Republican senator Ted Cruz blamed Democrats on Monday for provoking an imminent government shutdown, claiming majority leader Harry Reid was "using the threat of default to force Obamacare on the American people".
Setting conventional Washington wisdom on its head, Cruz tried to reverse responsibility for the latest budget stand-off in the hope of garnering support from moderate Republicans and limiting growing public anger toward his party.
The latest twist to the increasingly-surreal Congressional blame game came as Cruz was prevented from resorting to procedural measures that would have frustrated a Democratic plan to "clean up" the bill and take out the threat to President Obama's flagship healthcare reform.
The original combined bill, passed by the House of Representatives on Friday, is widely seen as a last-ditch Republican effort to block the Affordable Care Act before it is implemented next month by holding government finances to ransom.
But Cruz argued the opposite on Monday, insisting that Senate Democrats were passing up an opportunity to prevent a government shutdown by not simply voting for the House bill in its current form.
"No American wants a government shut down. I don't want a government shutdown and no one in this party does," said Cruz.
"Five minutes ago the Senate could have acted to prevent a government shutdown. We could have avoided the spectre and the countdown clock would disappear but [majority leader Reid] would rather risk a government shutdown because he supports a law called Obamacare."
Senate Democrats hope to strip the healthcare threat out of the funding bill before sending the "clean" version back to the House of Representatives in the hours leading up to next Monday's budget deadline.

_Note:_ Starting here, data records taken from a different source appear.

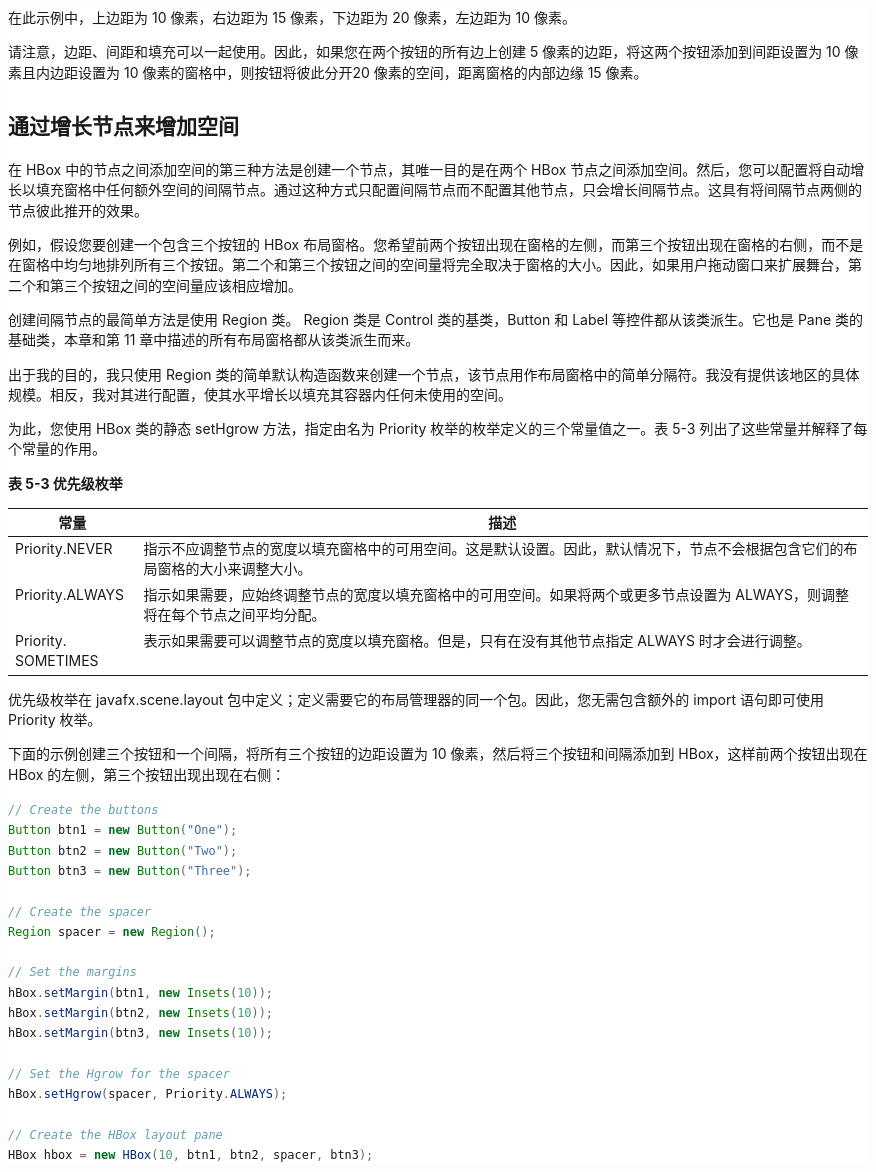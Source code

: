 在此示例中，上边距为 10 像素，右边距为 15 像素，下边距为 20 像素，左边距为 10 像素。

请注意，边距、间距和填充可以一起使用。因此，如果您在两个按钮的所有边上创建 5 像素的边距，将这两个按钮添加到间距设置为 10 像素且内边距设置为 10 像素的窗格中，则按钮将彼此分开20 像素的空间，距离窗格的内部边缘 15 像素。

## 通过增长节点来增加空间

在 HBox 中的节点之间添加空间的第三种方法是创建一个节点，其唯一目的是在两个 HBox 节点之间添加空间。然后，您可以配置将自动增长以填充窗格中任何额外空间的间隔节点。通过这种方式只配置间隔节点而不配置其他节点，只会增长间隔节点。这具有将间隔节点两侧的节点彼此推开的效果。

例如，假设您要创建一个包含三个按钮的 HBox 布局窗格。您希望前两个按钮出现在窗格的左侧，而第三个按钮出现在窗格的右侧，而不是在窗格中均匀地排列所有三个按钮。第二个和第三个按钮之间的空间量将完全取决于窗格的大小。因此，如果用户拖动窗口来扩展舞台，第二个和第三个按钮之间的空间量应该相应增加。

创建间隔节点的最简单方法是使用 Region 类。 Region 类是 Control 类的基类，Button 和 Label 等控件都从该类派生。它也是 Pane 类的基础类，本章和第 11 章中描述的所有布局窗格都从该类派生而来。

出于我的目的，我只使用 Region 类的简单默认构造函数来创建一个节点，该节点用作布局窗格中的简单分隔符。我没有提供该地区的具体规模。相反，我对其进行配置，使其水平增长以填充其容器内任何未使用的空间。

为此，您使用 HBox 类的静态 setHgrow 方法，指定由名为 Priority 枚举的枚举定义的三个常量值之一。表 5-3 列出了这些常量并解释了每个常量的作用。

**表 5-3 优先级枚举**

| 常量                  | 描述                                                  |
|---------------------| ------------------------------------------------------------ |
| Priority.NEVER      | 指示不应调整节点的宽度以填充窗格中的可用空间。这是默认设置。因此，默认情况下，节点不会根据包含它们的布局窗格的大小来调整大小。 |
| Priority.ALWAYS     | 指示如果需要，应始终调整节点的宽度以填充窗格中的可用空间。如果将两个或更多节点设置为 ALWAYS，则调整将在每个节点之间平均分配。 |
| Priority. SOMETIMES | 表示如果需要可以调整节点的宽度以填充窗格。但是，只有在没有其他节点指定 ALWAYS 时才会进行调整。 |

优先级枚举在 javafx.scene.layout 包中定义；定义需要它的布局管理器的同一个包。因此，您无需包含额外的 import 语句即可使用 Priority 枚举。

下面的示例创建三个按钮和一个间隔，将所有三个按钮的边距设置为 10 像素，然后将三个按钮和间隔添加到 HBox，这样前两个按钮出现在 HBox 的左侧，第三个按钮出现出现在右侧：

```java
// Create the buttons 
Button btn1 = new Button("One"); 
Button btn2 = new Button("Two"); 
Button btn3 = new Button("Three");

// Create the spacer 
Region spacer = new Region();

// Set the margins 
hBox.setMargin(btn1, new Insets(10)); 
hBox.setMargin(btn2, new Insets(10)); 
hBox.setMargin(btn3, new Insets(10));

// Set the Hgrow for the spacer 
hBox.setHgrow(spacer, Priority.ALWAYS);

// Create the HBox layout pane 
HBox hbox = new HBox(10, btn1, btn2, spacer, btn3);
```

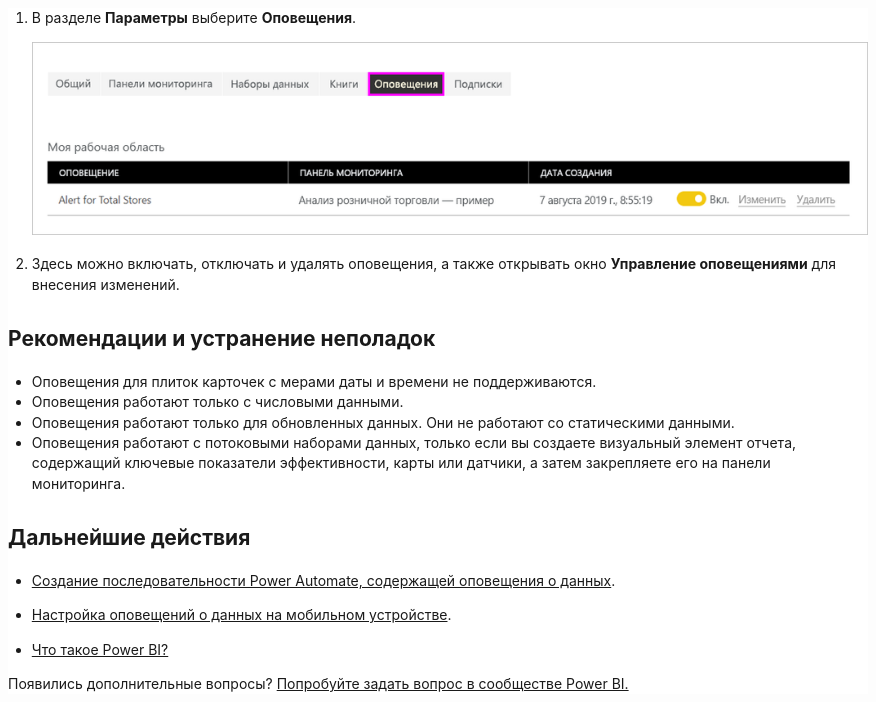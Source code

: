 1. В разделе **Параметры** выберите **Оповещения**.

    ![Вкладка оповещений в окне параметров](media/service-set-data-alerts/powerbi-alert-settings.png)

1. Здесь можно включать, отключать и удалять оповещения, а также открывать окно **Управление оповещениями** для внесения изменений.

## <a name="considerations-and-troubleshooting"></a>Рекомендации и устранение неполадок

* Оповещения для плиток карточек с мерами даты и времени не поддерживаются.
* Оповещения работают только с числовыми данными.
* Оповещения работают только для обновленных данных. Они не работают со статическими данными.
* Оповещения работают с потоковыми наборами данных, только если вы создаете визуальный элемент отчета, содержащий ключевые показатели эффективности, карты или датчики, а затем закрепляете его на панели мониторинга.


## <a name="next-steps"></a>Дальнейшие действия

* [Создание последовательности Power Automate, содержащей оповещения о данных](service-flow-integration.md).

* [Настройка оповещений о данных на мобильном устройстве](consumer/mobile/mobile-set-data-alerts-in-the-mobile-apps.md).

* [Что такое Power BI?](fundamentals/power-bi-overview.md)

Появились дополнительные вопросы? [Попробуйте задать вопрос в сообществе Power BI.](https://community.powerbi.com/)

But the rhetorical blame game matters because Cruz is hoping to persuade moderate Republicans in the Senate to block any vote at all until the Democrats agree to negotiations over healthcare.
By portraying a shutdown as the fault of Democrats, Cruz hopes he can remove the stigma of a no vote for moderate Republicans who are wary of being blamed in the long run and reluctant to block passage of the current House bill just for tactical purposes in the short-run.
Cruz and conservatives in the House have vowed to repeal Obamacare using all methods at their disposal because they fear that creeping government control of healthcare is bad for patients and the economy.
"Three years ago this body passed Obamacare in a straightline vote and in the time since, Americans have learned that it's not working," said the Texan senator. "It's the single biggest job-killer in America."
Harry Reid defended his decision to prevent Cruz from using a 60-vote threshold to block efforts to strip out the healthcare amendment. "Most of us think the Senate has enough 60 vote hurdles as it is. We don't want to add any more barriers," he told Cruz in the Senate debate on Monday afternoon.
"The American people are really fed up and I would bet that most Americans would rather we avoid shutting down the government."
Reid's tactics mean that Senate Republicans will now either have to block progress of the bill entirely or allow it be amended with a simple 50-vote majority and passed back to the House without the healthcare threat attached.